Angela R. Scarborough

Additional Authors:

Harold W. Keller, Joseph S. Ely


June 2009


ABSTRACT Acid deposition contributes to forest health concerns at high elevation sites in Great Smoky Mountains National Park (GSMNP). Bark samples were taken from living trees at three study sites: Abies fraseri and Picea rubens from high elevation sites near the Clingman’s Dome area of Tennessee; Juniperus virginiana and Quercus alba at low elevation sites at GSMNP in the Cades Cove area and also at Pertle Springs (PS), Missouri. All trees were climbed using the doubled rope climbing method and sampled for bark at approximately 3 m increments up to 12 m. A total of 162 laboratory moist chamber cultures were prepared in Petri dishes using bark samples representing all tree species, then measured for pH, and examined for myxomycete plasmodia and fruiting bodies. Thirty-four myxomycete species were observed and identified from cultures of tree bark from GSMNP that included two new records, Physarum auriscalpium and a possible new species of Trichia. Thirty species represent new records for the state of Missouri; most notable were Clastoderma microcarpum, Licea inconspicua, Physarum synsporum, and Macbrideola declinata.
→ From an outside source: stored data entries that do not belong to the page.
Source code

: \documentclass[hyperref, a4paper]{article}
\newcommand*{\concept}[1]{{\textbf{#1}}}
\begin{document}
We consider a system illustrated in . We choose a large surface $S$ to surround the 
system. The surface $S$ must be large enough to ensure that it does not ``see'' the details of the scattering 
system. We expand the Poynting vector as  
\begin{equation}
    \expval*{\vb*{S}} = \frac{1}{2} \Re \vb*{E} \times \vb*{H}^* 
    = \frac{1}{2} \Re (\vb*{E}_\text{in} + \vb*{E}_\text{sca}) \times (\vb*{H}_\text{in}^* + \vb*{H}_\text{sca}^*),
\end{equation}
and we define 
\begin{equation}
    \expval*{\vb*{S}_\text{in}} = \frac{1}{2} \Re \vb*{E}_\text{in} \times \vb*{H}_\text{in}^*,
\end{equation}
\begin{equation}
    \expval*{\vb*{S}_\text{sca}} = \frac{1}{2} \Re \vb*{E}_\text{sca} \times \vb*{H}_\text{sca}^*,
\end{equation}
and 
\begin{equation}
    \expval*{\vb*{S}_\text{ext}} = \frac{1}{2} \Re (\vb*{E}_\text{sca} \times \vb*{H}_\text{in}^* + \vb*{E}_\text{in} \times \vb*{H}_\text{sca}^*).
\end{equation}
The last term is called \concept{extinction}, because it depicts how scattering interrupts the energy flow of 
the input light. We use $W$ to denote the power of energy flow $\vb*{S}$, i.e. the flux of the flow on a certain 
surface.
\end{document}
Data were analyzed using Nonmetric Multidimensional Scaling, Multi-response Permutation Procedure, and Indicator Species Analysis ordinations. Juniperus virginiana had the highest mean bark pH at 6.76 and also the highest species diversity, and Picea rubens had the lowest mean bark pH at 3.72; both had distinctive assemblages of myxomycete species. Abies fraseri had the lowest species diversity with no observed species. Myxomycete species diversity appears to decrease at higher elevations with aerial pollutants adversely impacting Abies fraseri.